I'm not saying all is bad...there is a lot of good. I spent a great morning in the park with my fellow mommies. My boy is a wonderful, funny light in my life, I have a fabulous marriage, my health, an income and so on...I am grateful.

But for a little while I just want to feel as disappointed as I am.

JPR

Thursday, March 19, 2009

Patience in Laying Down Roots

My husband and I are trying to buy a home. Our first home. We know how lucky we are to be in this position given the state of the economy. But we've also worked really hard and saved a lot of money. We're doing this all on our own, without family help or other kinds of assistance. And in the middle of what was already an exercise in patience as we waited three months for our offer to be approved by the seller's bank (short sale anyone?), we've hit a very frustrating snag. A snag that makes us both want to stomp our feet in frustration like children because there's very little we can do to make things progress.

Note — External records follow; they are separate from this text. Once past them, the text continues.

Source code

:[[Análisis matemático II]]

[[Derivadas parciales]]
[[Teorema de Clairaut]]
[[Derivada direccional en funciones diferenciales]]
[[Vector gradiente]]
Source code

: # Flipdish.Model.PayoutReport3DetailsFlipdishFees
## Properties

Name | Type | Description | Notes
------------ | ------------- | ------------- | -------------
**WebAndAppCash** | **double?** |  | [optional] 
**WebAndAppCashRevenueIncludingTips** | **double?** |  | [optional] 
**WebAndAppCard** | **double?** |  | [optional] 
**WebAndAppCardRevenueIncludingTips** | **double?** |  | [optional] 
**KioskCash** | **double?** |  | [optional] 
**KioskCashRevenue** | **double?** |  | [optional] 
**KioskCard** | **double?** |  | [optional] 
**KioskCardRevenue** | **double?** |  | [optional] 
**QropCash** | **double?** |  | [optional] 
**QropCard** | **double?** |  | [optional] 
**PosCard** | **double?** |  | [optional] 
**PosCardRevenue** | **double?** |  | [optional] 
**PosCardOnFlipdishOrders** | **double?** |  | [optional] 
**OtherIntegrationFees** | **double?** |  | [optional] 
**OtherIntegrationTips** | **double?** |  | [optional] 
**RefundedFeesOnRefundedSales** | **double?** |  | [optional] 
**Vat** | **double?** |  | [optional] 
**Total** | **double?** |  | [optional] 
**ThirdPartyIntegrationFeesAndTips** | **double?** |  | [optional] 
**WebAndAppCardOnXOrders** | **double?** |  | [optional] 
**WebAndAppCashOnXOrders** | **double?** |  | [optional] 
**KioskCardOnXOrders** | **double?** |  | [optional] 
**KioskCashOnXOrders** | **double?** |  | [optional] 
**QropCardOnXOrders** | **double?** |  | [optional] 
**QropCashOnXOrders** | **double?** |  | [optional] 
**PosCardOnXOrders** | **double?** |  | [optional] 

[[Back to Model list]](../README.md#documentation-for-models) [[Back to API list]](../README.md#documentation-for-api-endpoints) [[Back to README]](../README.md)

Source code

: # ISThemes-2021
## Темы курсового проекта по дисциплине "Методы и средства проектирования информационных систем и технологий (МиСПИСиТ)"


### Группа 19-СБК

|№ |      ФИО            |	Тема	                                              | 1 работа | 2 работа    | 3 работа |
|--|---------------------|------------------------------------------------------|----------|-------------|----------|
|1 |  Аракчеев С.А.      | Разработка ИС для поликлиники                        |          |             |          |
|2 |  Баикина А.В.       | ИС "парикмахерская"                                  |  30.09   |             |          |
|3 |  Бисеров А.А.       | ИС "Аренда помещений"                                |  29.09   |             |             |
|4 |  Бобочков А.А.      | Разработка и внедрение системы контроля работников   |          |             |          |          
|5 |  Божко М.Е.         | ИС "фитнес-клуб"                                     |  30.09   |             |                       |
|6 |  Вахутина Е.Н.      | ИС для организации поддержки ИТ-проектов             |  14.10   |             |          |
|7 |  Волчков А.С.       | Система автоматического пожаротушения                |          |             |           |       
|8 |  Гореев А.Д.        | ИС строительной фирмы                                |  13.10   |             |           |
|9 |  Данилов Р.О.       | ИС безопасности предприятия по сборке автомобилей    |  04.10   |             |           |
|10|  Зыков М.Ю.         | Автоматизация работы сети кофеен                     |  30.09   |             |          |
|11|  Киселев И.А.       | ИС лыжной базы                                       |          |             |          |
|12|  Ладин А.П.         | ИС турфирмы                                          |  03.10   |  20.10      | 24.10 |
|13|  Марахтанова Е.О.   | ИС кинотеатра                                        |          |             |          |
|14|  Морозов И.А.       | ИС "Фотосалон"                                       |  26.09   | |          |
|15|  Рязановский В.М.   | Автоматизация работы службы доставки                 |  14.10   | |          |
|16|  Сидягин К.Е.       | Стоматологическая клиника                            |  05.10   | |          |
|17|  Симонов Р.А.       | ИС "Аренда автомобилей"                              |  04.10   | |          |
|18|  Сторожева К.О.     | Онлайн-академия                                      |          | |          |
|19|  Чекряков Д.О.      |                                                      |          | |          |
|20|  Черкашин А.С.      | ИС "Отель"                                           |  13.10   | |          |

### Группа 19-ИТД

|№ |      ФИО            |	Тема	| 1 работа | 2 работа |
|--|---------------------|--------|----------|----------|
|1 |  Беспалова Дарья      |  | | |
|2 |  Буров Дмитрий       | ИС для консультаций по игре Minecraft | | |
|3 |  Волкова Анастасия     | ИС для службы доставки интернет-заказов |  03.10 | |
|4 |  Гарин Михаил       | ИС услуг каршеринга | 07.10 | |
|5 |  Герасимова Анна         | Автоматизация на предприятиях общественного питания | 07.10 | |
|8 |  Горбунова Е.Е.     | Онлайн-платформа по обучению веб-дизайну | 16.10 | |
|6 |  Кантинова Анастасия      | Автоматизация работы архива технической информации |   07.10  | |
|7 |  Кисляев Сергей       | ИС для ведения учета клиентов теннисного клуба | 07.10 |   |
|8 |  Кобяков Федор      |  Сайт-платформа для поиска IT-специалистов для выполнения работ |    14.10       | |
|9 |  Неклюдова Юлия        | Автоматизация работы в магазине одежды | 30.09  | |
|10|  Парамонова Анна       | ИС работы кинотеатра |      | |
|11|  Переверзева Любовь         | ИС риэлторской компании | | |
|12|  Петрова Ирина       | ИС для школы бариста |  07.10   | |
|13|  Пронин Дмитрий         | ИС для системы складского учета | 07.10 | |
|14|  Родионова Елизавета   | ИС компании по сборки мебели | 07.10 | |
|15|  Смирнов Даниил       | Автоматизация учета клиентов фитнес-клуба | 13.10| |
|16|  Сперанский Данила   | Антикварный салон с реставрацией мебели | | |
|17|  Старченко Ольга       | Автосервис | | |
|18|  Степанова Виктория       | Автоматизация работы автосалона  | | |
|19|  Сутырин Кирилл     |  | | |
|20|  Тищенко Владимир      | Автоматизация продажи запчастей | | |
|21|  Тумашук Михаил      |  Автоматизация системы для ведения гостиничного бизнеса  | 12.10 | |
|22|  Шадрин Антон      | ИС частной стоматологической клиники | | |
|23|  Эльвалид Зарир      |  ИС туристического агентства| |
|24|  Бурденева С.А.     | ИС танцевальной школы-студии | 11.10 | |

I don't want to go into detail about it, but here's an analogy: Imagine you interviewed for a job you really wanted, one that was perfect for you. They made you wait a very long time to finally say that you were hired--so long you'd almost stopped thinking you would get this job. You filled out your paperwork, bought some new outfits but before you could go in for training, they called to inform you that the person you were replacing refused to leave this job and until they could find a way to convince this person to leave, you couldn't start your job. And, in fact, if they couldn't get this person to leave that person would have to be forcibly removed, which would take many more months before a resolution. It's just like that.

But despite this level of frustration, I've been absorbed lately in getting to know my community better. Being a new mom has led to a whole bunch of new friends and opportunities for get togethers. Something about getting together over food and drooling babies at parks and each other's homes, coupled with the lovely almost-spring sunshine makes even this biggest frustration in my life feel not so bad. That, and the continually evolving antics of my ever-changing nine-month old boy make me really happy. There's so much to be happy about in my life. I have SO MUCH and I am lucky, and grateful for it. So even though the physical home is still a little slow in coming to us, I feel like the roots are already being laid, and I know the rest will follow.